Thursday, December 27, 2012

207. ADIOS AMIGO (1976)

Fred Williamson wrote and directed this comic Western, which had the clever idea of casting Richard Pryor as the "wily rascal" arcana character familiar to Italian Westerns (usually in the form of Eli Wallach), but unfortuntely, much of the film seems improvised, just as the camera often seems to be on automatic pilot.

The set-up is shaggydog simple: Williamson -- exuding his usual buff charisma -- is Big Ben, an honest cowboy minding his own business, who persistently gets blamed for the nearby misdeeds of one Sam Spade (Pryor), who shows a tendency to leave him in the thick of trouble with the salutation found in the movie's title.
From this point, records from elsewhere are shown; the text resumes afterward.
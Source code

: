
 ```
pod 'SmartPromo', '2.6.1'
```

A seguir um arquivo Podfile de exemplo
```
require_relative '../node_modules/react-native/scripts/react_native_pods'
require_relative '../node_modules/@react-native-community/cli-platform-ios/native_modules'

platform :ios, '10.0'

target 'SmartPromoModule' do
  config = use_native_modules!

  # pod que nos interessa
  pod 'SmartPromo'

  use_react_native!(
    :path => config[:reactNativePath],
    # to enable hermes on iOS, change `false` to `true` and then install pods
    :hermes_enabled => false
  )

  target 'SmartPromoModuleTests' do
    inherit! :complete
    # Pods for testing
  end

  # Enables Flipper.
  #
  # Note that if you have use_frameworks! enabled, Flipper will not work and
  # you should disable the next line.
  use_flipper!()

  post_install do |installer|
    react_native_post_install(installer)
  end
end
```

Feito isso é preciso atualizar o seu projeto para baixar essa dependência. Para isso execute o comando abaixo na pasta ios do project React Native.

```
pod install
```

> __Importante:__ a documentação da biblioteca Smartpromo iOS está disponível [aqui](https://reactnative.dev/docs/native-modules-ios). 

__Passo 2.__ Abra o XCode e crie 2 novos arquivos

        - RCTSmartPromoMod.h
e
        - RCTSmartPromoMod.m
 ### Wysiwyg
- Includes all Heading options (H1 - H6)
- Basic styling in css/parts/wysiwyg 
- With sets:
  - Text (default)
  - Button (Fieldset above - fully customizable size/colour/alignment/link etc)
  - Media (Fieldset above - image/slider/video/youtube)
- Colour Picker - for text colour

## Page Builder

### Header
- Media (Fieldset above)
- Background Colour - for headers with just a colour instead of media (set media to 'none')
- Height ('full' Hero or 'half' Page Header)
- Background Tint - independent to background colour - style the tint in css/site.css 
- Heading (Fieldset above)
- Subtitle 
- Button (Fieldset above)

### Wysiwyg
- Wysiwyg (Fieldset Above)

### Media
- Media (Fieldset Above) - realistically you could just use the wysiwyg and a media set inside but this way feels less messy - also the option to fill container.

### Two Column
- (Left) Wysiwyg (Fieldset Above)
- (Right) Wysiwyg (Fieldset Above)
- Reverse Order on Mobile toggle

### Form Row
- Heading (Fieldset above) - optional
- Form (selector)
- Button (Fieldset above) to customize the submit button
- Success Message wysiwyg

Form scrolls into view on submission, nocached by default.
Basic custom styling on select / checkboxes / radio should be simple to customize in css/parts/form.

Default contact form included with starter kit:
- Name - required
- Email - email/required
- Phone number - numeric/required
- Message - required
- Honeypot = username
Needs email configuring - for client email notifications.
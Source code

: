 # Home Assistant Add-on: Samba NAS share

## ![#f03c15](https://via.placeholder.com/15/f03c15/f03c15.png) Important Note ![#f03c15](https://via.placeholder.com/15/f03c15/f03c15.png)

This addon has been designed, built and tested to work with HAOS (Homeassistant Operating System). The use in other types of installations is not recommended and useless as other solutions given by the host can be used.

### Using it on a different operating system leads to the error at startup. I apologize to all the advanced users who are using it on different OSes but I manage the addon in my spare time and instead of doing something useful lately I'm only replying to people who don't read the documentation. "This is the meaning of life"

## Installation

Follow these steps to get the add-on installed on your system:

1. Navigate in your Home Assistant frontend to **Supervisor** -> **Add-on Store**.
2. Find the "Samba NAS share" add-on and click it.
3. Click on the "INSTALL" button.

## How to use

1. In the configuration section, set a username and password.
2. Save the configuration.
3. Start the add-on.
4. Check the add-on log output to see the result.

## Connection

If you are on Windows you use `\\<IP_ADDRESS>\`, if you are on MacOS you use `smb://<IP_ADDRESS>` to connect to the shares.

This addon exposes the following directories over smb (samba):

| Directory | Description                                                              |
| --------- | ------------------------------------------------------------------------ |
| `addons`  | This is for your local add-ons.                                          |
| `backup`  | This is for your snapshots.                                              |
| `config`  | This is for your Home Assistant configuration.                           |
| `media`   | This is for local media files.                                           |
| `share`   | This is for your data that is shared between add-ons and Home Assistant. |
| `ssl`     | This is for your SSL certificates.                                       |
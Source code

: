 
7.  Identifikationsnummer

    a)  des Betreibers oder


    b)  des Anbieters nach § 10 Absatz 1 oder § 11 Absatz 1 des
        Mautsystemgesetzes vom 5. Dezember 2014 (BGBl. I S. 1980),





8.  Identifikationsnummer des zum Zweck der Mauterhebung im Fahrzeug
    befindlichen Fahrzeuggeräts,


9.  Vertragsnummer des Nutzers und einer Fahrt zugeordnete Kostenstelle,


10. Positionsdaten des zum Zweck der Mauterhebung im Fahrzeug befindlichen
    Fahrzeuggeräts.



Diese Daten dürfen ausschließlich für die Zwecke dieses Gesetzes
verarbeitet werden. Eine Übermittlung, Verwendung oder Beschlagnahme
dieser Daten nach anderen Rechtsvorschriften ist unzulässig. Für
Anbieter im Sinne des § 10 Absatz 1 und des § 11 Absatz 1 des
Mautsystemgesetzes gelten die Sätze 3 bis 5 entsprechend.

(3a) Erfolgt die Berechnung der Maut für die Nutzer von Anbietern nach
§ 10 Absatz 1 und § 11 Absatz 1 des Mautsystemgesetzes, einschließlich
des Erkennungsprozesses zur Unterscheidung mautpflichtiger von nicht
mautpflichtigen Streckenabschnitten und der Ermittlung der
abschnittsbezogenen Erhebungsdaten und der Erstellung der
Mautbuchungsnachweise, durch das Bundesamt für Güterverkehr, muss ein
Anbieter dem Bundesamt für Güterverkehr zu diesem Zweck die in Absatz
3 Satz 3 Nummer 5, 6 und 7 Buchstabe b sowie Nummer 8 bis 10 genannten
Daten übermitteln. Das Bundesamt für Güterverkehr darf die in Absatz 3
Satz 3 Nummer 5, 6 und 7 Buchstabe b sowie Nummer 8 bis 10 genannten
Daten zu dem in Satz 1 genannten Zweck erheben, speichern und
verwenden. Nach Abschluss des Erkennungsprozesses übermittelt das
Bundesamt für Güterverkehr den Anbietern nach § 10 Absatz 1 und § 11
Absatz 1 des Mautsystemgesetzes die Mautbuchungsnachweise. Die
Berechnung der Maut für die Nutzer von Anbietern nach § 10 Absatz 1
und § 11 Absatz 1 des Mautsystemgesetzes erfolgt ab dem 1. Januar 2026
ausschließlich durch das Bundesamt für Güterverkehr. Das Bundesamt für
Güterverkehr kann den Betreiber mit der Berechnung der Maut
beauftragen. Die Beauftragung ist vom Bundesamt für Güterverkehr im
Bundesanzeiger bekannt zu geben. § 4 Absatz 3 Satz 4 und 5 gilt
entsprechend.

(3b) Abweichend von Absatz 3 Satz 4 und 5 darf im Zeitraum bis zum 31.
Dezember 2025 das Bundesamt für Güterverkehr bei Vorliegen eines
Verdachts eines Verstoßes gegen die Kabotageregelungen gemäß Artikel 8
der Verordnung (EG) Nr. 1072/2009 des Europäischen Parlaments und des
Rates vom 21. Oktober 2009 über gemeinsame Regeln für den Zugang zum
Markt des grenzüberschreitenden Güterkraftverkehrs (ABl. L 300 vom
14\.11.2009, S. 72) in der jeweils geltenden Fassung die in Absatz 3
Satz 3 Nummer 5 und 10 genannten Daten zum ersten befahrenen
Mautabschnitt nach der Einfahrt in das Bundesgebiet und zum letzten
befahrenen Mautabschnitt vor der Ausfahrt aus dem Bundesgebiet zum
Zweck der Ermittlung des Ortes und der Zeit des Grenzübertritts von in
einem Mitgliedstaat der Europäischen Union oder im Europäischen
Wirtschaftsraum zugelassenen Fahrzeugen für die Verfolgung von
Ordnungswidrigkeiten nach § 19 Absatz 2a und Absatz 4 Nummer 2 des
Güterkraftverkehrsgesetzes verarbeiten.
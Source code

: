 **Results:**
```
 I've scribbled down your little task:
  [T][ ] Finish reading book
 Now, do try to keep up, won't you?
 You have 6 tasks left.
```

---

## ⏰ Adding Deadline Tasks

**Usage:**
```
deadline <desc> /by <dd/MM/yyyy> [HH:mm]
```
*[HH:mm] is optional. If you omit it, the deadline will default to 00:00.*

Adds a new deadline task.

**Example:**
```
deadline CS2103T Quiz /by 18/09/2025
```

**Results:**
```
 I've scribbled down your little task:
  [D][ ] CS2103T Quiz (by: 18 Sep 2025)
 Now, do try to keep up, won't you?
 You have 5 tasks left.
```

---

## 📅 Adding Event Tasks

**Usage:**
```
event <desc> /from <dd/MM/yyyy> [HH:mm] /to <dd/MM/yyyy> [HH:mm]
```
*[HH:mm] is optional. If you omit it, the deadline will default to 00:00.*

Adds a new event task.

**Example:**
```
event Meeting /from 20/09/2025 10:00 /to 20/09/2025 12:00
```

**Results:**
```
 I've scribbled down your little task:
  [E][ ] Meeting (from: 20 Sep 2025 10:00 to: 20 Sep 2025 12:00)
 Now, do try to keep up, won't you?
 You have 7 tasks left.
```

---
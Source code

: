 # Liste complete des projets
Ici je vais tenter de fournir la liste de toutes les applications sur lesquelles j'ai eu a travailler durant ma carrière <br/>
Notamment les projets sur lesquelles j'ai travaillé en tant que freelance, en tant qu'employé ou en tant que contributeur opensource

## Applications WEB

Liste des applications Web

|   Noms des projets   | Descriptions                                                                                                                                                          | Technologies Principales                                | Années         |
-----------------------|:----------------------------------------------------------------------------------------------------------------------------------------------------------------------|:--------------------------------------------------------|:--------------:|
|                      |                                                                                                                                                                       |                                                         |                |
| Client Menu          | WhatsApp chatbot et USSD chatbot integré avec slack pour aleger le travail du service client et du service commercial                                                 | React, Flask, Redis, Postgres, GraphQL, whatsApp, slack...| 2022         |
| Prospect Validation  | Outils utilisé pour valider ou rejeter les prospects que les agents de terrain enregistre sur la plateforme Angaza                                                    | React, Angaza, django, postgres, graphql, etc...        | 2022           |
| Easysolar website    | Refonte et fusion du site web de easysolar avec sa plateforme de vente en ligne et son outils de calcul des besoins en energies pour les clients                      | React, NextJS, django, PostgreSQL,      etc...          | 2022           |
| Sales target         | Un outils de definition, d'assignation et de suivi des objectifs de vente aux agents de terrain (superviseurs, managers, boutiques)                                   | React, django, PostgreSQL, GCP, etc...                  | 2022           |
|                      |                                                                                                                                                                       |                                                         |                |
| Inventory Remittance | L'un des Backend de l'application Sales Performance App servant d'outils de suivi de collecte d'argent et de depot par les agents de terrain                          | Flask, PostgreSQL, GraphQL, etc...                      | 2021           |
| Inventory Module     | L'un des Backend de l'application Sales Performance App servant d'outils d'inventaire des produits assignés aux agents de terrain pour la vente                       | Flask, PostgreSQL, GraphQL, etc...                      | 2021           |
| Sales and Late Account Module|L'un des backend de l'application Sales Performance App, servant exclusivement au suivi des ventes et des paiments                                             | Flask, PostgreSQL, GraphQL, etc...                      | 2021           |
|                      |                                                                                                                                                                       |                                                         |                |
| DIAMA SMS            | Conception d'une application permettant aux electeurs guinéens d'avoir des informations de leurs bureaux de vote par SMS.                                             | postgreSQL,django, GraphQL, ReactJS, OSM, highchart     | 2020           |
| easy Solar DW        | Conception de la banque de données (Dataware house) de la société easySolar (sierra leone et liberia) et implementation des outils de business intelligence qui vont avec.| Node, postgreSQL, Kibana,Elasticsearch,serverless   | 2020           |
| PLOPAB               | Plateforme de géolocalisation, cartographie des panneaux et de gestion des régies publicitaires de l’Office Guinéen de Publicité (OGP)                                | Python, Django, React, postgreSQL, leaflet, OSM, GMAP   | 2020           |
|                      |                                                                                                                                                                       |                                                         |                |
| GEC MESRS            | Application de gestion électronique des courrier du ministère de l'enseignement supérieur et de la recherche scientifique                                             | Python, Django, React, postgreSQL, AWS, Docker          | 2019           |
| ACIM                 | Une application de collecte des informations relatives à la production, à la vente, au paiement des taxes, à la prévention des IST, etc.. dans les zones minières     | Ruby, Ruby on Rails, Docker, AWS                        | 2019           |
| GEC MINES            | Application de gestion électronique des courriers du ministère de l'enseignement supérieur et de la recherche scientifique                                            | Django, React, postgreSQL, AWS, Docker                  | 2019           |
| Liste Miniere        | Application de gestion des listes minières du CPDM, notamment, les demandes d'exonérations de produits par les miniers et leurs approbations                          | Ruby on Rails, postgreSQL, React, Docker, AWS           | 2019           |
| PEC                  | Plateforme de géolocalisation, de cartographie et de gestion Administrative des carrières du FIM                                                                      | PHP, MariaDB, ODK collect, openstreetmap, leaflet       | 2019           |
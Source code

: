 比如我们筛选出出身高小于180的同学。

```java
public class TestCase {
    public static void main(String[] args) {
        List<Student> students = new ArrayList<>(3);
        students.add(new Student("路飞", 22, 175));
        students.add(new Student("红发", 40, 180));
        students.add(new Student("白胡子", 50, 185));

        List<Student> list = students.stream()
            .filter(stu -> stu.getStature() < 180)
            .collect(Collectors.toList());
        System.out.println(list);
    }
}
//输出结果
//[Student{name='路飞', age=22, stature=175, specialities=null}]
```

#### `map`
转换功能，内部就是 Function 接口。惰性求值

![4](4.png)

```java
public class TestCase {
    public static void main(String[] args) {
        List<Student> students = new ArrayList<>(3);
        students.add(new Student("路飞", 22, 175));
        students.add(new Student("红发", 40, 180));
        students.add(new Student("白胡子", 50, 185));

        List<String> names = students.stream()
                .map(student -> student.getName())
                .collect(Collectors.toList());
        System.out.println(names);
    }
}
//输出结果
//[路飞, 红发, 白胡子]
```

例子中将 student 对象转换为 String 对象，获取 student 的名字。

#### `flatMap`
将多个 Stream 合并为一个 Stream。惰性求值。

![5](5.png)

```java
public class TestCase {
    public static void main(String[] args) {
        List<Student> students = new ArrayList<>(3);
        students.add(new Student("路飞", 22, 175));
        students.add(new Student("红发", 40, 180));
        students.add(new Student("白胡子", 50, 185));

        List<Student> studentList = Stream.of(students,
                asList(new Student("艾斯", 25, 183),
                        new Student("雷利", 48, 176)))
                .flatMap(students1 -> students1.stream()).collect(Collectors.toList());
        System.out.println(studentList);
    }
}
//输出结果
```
I personally felt ripped off by the fact that Williamson cast actor James Brown in the film, in a minor role (they're all minor except the two leads), and made his name large in the advertising, surely misleading thousands of movie-goers into thinking the Godfather of Soul would eventually come along and teach knucklehead Spade a lesson. There's an amusing sequence that finds Spade invited to share food at the encampment of an old man and his two gorgeous daughters, starved for male companionship, but all in all, this was suffering to sit through. The film isn't done any additional favors by the video transfers in circulation; even on DVD, the scope framing is missing roughly half of its original image content.

Viewed on Amazon Instant Video, where it's available in $1.99 and $2.99 streaming versions. I'm betting they both look the same.